The Olympic Games came to an end a little bit more than a week ago. Beyond the last-minute logistic annoyances, the United States showed the rest of the world that one more time they were dominant in the Olympic arena. Good surprise came from team GB, which benefited from years of investment and the partial ban of the Russian delegation to clinch the runner-up spot. On the other end of the rankings, almost 100 countries will fly back with no medal.
The question is what is the best predictor of a nation’s performance at the Olympics? First, we need to be clear about what we mean by ‘performance’. Limiting myself to countries which have managed to take a medal home, I have used the official medal table and I have allocated 5 points for a gold medal, 3 points for a silver medal and 1 point for a bronze medal – I could have used the gold medals only but this would have created an ‘edge effect’ as many countries have won no or very few gold medals.

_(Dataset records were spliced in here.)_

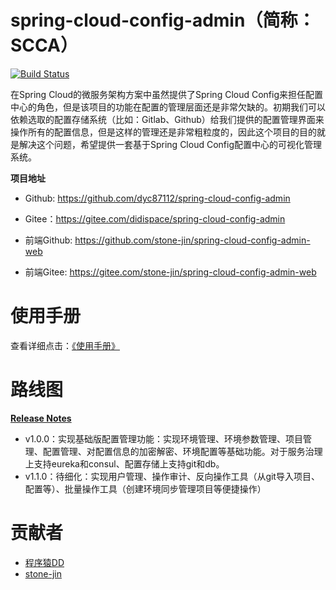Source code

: # spring-cloud-config-admin（简称：SCCA）

[![Build Status](https://travis-ci.org/dyc87112/spring-cloud-config-admin.svg?branch=master)](https://travis-ci.org/dyc87112/spring-cloud-config-admin)

在Spring Cloud的微服务架构方案中虽然提供了Spring Cloud Config来担任配置中心的角色，但是该项目的功能在配置的管理层面还是非常欠缺的。初期我们可以依赖选取的配置存储系统（比如：Gitlab、Github）给我们提供的配置管理界面来操作所有的配置信息，但是这样的管理还是非常粗粒度的，因此这个项目的目的就是解决这个问题，希望提供一套基于Spring Cloud Config配置中心的可视化管理系统。

**项目地址**

- Github: https://github.com/dyc87112/spring-cloud-config-admin
- Gitee：https://gitee.com/didispace/spring-cloud-config-admin

- 前端Github: https://github.com/stone-jin/spring-cloud-config-admin-web
- 前端Gitee: https://gitee.com/stone-jin/spring-cloud-config-admin-web

# 使用手册

查看详细点击：[《使用手册》](https://dyc87112.github.io/spring-cloud-config-admin/)

# 路线图

**[Release Notes](https://dyc87112.github.io/spring-cloud-config-admin/release_notes.html)**

- v1.0.0：实现基础版配置管理功能：实现环境管理、环境参数管理、项目管理、配置管理、对配置信息的加密解密、环境配置等基础功能。对于服务治理上支持eureka和consul、配置存储上支持git和db。
- v1.1.0：待细化：实现用户管理、操作审计、反向操作工具（从git导入项目、配置等）、批量操作工具（创建环境同步管理项目等便捷操作）

# 贡献者

- [程序猿DD](https://github.com/dyc87112)
- [stone-jin](https://github.com/stone-jin)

The official ranking (taking only gold medals into account) is largely preserved: only exceptions in the top 10 are France (with its famous ‘fear of winning’) and the Republic of Korea.
We can use a few macroeconomic indicators to assess whether they are correlated to the success of a given country. It is important to note here that a regression only enables us to conclude about the presence or absence of correlation and not about the presence of a causality effect. For instance, if we plot population on the X axis, we see that the bigger a country is, the more medals it tends to gather – with the notable exception of India, circled in red, whose poor performance has been largely documented throughout the event. So what we can conclude is that there is a correlation, but we cannot state that ‘a higher population leads to a higher number of medals’ (which is nonetheless probably true) or that ‘a higher number of medals leads to a higher population’ (if so we would have baby booms in the US every 4 years).

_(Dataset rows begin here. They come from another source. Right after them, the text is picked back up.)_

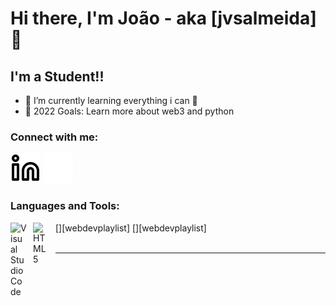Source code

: # Hi there, I'm João - aka [jvsalmeida] 👋 

## I'm a Student!!
- 🌱 I’m currently learning everything i can 🤣
- 🥅 2022 Goals: Learn more about web3 and python

### Connect with me:
[![website](./img/linkedin-light.svg)](https://linkedin.com/in/jvsalmeida#gh-light-mode-only)
[![website](./img/linkedin-dark.svg)](https://linkedin.com/in/jvsalmeida#gh-dark-mode-only)

### Languages and Tools:

[<img align="left" alt="Visual Studio Code" width="26px" src="https://cdn.jsdelivr.net/gh/devicons/devicon/icons/vscode/vscode-original.svg" style="padding-right:10px;" />][webdevplaylist]
[<img align="left" alt="HTML5" width="26px" src="https://cdn.jsdelivr.net/gh/devicons/devicon/icons/html5/html5-original.svg" style="padding-right:10px;" />][webdevplaylist]
<br />
<br />

---

[linkedin]: https://linkedin.com/in/jvsalmeida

The Economist argues that the most significant driver is actually GDP. The correlation effect is also significant.
What it means, interestingly, is that GDP per capita correlates poorly with the ultimate country performance – contrary to what the same Economist article may assert. The nominal sizes of the economy and of the population thus prevail. This is understandable: more money overall tends to mean more investment in infrastructures, training etc. However, we would need to dig further as wealth created is not evenly allocated to the development of sports in each country.
Goldman Sachs performed a forecasting exercise using its proprietary Growth Environment Score (GES), which captures “important features of the economic, political and institutional environment that affect productivity performance and growth across countries”. Simply said, Goldman Sachs uses a multi-variable correlation instead of relying on one macroeconomic driver as we have done so far. The algorithm grants extra points for the last two hosts (i.e. Brazil and the UK) to acknowledge the important investment and support of the crowd. The accuracy obtained is remarkable.
In its paper, Goldman Sachs states that “a country is more likely to produce world class athletes in a world class environment”. I took the statement seriously and checked for a correlation between the number of medals and the Human Development Index, which accounts for human well-being beyond economic considerations by including data on life expectancy and education, among other factors. A high correlation would be fantastic news: sports excellence would be a ‘by-product’ of the improvement in life standards. The result can be found below.
Although we could advocate for a slight correlation, the effect of human development remains limited compared with the one of money. This conclusion highlights a fact that is widely shared throughout the sporting world (including football, which we will deal with in a later post): human effort alone only returns sweat, but only with a wallet will it be worth its weight in gold.